Mardi, le département d’État a nommé deux hauts responsables d’al-Shabab – l’expert en explosifs et chef des médias Abdullahi Osman Mohamed et le commandant d’unité Jaysh Ayman Maalim Ayman – comme terroristes mondiaux spécialement désignés (SDGT).
Sales, qui a informé les journalistes après l’annonce, a décrit Al-Shabab comme « l’une des filiales d’Al-Qaida les plus dangereuses et les plus compétentes au monde » et a déclaré que ces désignations auront des conséquences sur les finances du groupe. « Il est d’autant plus difficile pour les personnes ou organisations désignées d’essayer de faire transiter de l’argent par le système financier international », a-t-il déclaré.
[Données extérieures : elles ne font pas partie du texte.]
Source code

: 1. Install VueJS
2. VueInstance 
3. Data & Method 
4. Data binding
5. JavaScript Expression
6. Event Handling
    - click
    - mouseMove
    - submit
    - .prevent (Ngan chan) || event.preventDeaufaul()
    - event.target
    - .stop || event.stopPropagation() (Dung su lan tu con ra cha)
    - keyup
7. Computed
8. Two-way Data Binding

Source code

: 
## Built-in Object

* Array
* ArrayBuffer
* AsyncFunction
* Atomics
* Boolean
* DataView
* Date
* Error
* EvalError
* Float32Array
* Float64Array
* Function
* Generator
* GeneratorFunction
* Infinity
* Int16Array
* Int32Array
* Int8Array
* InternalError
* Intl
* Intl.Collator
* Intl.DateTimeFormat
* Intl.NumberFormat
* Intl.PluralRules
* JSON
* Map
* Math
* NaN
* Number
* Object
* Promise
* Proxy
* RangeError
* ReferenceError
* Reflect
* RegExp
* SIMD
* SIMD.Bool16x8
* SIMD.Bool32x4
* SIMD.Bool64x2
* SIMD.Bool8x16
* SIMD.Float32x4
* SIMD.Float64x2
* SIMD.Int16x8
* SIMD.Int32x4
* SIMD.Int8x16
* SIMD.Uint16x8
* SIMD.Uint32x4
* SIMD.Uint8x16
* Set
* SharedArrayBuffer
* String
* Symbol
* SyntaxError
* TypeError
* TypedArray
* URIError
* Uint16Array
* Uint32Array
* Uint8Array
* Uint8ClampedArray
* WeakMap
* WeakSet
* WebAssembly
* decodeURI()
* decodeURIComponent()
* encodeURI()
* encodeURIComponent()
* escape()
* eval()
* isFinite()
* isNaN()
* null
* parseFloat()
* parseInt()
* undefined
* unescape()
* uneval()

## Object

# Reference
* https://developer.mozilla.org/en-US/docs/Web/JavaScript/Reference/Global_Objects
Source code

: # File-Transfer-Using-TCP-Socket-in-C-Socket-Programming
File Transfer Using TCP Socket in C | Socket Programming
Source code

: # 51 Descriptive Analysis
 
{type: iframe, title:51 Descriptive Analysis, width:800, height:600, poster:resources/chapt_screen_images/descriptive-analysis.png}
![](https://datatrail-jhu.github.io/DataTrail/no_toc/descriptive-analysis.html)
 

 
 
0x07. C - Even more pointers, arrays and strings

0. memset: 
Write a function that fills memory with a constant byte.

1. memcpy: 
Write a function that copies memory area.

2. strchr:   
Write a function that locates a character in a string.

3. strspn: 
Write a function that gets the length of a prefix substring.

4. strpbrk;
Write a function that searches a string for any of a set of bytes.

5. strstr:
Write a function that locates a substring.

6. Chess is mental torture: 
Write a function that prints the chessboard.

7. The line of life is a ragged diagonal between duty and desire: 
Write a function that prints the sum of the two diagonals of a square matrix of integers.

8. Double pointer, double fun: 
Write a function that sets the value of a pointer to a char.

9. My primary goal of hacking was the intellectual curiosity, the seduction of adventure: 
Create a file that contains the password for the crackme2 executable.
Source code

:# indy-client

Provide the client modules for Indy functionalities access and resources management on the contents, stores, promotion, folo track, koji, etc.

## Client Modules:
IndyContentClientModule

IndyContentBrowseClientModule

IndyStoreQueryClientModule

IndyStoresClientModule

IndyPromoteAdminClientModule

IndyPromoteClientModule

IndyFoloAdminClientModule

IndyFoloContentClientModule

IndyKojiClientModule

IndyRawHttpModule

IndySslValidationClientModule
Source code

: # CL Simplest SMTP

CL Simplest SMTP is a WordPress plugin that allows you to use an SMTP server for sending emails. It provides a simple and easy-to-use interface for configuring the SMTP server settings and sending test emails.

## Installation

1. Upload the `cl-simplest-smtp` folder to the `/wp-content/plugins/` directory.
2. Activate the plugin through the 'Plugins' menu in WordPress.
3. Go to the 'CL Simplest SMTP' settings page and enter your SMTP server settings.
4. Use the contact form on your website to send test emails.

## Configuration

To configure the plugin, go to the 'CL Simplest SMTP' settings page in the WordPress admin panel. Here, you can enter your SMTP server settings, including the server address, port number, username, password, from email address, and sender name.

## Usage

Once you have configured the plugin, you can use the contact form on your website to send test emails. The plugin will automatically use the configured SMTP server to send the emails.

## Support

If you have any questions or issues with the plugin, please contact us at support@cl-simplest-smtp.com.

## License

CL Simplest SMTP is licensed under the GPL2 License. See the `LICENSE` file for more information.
« Nous apportons tous nos outils à cette lutte », a ajouté le responsable du département d’État. « Pas seulement des sanctions, mais aussi le partage d’informations, la contre-messagerie, la lutte contre les voyages et le renforcement des capacités des partenaires pour protéger les cibles vulnérables ».
Un rapport des Nations Unies publié le mois dernier a révélé qu’Al-Shabab dispose d’un budget de fonctionnement d’au moins 21 millions de dollars en 2019 et a réussi à collecter au moins 13 millions de dollars auprès de quatre sources seulement au cours d’une période de neuf mois se terminant en août dernier.